D.I.A. Blends Art and Fashion with "Labor of Love"

Photograph of Isabel Toledo's "Three Forces" installation
"Three Forces" by Isabel Toledo | Photo courtesy of D.I.A.

Opened Dec. 16, the Detroit Institute of Arts’ “Labor of Love” exhibition features works by artists and designers Ruben and Isabel Toledo. A renowned fashion designer who was once creative director for Anne Klein, Isabel Toledo is perhaps most famous for having designed the inauguration dress for Michelle Obama in 2009. Her husband, Ruben Toledo is a painter, sculpter, and illustrator.

“This exhibition is a good example of the ways that the D.I.A. can resonate with a broad and diverse audience, and find new opportunities to engage people with art and fashion,” D.I.A. Director Salvador Salort-Pons said to the Oakland Press.

The “Labor of Love” exhibition is based heavily on Diego Rivera and Frida Kahlo’s time in Detroit, with an emphasis on the “Detroit Industry” murals, which were first painted for the D.I.A. by Rivera in 1933. Even some of the most inconspicuous aspects of the exhibit are inspired by Rivera and Kahlo—blue walls in one room are intended to be a reference to Kahlo’s blue home in Mexico. The inclusion of these walls was a way for the Toledos to “bring the birthplace of Kahlo’s and Rivera’s creativity” into dialogue with their work.

There are some more obvious allusions: for example, upon entering the gallery lay Ruben’s “Color Code” paintings, a clear homage to the the “Four Races” located in the upper north and south panels of the Rivera’s murals. The women Ruben drew for these paintings were intentionally “militarized” as commentary on our political climate. This is noticeable especially in how the women’s skin has been painted; one in particular is inspired by a black and white patterned World War I ship.

In a separate room lies Isabel’s main installation entitled “Migration.” Several ornate, eye-catching outfits fill the room. The exhibition explains that “this congregation of sculptures presents the result of the cross-cultural pollination that occurs when diverse populations assimilate and settle in a new environment.”

Another highlight—also inspired by the “Detroit Industry” murals—is the Toledo’s collaborative piece, “The Choreography of Labor.” Dresses composed of the laborers depicted in Rivera’s murals line the wall, twisted up to resemble dancing women. This depiction is meant to represent the work of the line workers in Rivera’s murals in comparison to the workflow in the Toledos’ studio: “In both instances, the movement of laborers working together creates repetitive patterns that can be considered ritualistic or ceremonial,” the nearby wall placard reads.

Much of the Toledos’ work is located in the special exhibition gallery; however, guests are offered an opportunity to view work by the Toledos on every floor of the museum.

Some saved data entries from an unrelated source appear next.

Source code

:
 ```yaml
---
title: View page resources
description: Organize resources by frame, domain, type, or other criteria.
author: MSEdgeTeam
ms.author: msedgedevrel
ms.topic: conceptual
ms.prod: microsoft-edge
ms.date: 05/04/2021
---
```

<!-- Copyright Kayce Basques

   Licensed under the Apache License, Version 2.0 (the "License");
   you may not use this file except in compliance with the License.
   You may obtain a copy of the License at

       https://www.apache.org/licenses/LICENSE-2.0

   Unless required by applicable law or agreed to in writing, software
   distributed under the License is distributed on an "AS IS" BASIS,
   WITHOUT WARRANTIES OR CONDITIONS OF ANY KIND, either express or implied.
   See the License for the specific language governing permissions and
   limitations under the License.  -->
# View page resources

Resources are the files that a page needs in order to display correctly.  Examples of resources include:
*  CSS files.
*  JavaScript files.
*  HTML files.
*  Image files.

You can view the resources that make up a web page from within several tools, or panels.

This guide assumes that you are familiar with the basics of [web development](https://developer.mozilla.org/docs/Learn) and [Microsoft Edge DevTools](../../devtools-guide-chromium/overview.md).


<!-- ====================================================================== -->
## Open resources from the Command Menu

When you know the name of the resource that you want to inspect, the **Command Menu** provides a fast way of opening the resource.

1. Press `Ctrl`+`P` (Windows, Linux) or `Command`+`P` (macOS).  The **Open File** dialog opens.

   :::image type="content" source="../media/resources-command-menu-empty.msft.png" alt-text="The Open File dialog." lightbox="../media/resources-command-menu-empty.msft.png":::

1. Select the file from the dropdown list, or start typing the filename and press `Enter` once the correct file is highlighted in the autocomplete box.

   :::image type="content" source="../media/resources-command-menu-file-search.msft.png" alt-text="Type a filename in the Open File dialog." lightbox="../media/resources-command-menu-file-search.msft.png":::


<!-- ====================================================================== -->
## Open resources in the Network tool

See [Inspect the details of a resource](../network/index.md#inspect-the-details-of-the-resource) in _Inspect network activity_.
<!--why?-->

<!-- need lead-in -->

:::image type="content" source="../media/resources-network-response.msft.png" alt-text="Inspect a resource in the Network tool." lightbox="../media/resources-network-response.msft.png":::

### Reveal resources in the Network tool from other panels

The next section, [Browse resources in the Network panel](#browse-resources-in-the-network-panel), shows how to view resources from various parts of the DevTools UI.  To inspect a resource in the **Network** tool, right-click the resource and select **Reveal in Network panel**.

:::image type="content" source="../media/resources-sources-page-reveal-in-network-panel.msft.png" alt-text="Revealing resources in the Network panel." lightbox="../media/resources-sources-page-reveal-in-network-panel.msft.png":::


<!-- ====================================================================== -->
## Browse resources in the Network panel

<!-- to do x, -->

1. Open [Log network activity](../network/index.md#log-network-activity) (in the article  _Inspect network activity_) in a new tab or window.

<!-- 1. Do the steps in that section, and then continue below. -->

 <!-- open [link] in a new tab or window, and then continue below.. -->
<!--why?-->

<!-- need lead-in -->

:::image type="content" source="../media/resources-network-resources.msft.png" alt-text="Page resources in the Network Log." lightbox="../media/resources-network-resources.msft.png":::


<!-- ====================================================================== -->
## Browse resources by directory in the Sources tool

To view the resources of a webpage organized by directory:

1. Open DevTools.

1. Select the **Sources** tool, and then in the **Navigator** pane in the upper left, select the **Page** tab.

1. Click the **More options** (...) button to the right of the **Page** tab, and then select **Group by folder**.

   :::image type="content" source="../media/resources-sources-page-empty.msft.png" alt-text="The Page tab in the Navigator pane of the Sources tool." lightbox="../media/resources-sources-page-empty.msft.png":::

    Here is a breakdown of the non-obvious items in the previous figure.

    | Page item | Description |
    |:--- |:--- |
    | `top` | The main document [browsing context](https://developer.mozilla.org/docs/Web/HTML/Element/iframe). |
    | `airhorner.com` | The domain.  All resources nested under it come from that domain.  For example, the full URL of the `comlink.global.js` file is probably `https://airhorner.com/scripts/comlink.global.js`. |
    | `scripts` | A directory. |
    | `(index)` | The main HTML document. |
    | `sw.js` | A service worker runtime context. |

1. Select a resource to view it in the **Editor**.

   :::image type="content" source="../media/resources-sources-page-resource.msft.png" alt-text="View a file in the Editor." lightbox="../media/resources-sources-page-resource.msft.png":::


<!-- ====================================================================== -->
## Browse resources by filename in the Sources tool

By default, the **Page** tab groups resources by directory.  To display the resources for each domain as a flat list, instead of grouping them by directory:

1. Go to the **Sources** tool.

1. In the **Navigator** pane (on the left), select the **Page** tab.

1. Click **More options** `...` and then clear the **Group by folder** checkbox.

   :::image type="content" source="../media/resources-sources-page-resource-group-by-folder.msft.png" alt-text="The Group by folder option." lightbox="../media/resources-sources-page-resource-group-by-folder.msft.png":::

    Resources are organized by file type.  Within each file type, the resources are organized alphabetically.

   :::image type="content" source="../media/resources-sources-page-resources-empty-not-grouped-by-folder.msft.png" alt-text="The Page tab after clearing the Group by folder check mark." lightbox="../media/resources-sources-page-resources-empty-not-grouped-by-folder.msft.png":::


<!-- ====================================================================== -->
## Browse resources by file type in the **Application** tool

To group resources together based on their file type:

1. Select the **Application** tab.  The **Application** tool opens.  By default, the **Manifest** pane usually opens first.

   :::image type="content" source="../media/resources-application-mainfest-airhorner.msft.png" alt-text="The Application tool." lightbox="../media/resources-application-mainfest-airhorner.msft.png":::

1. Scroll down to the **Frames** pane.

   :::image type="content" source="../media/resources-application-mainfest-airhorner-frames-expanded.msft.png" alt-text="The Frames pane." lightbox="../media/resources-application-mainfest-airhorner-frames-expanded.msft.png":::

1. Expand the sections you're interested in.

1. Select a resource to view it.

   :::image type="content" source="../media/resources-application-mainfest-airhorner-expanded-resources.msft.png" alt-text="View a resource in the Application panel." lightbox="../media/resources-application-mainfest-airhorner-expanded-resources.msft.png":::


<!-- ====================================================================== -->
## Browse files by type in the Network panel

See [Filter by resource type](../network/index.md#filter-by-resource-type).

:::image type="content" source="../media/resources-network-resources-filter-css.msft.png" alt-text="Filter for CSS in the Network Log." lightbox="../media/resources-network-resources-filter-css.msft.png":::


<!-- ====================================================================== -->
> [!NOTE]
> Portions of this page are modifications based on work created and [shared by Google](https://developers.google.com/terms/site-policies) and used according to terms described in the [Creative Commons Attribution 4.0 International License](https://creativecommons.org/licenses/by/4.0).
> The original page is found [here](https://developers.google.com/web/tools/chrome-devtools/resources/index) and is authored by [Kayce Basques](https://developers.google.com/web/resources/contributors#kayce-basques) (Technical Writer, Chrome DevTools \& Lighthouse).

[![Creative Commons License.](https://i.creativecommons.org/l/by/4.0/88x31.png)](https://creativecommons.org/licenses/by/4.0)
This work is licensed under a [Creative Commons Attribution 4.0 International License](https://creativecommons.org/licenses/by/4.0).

Dresses are set up by artwork which inspired the Toledos in various galleries throughout the D.I.A.

Isabel Toledo told the Detroit News that she “felt enriched” by the galleries: “As a fashion designer, this project allowed me to be an artist, as well.”

The exhibition is also in partnership with Sew Great Detroit, which teaches women sewing and employment skills and is run by Alternatives for Girls, a Detroit-based nonprofit that serves homeless and high-risk girls and women. Sew Great Detroit collaborated with the Toledos to create limited edition tote bags based on the exhibit, which can be purchased at the museum’s gift shop.

Ruben & Isabel Toledo: Labor of Love runs through July 7 and is free with general museum admission. General admission to the D.I.A. is free for residents of Wayne, Oakland, and Macomb counties.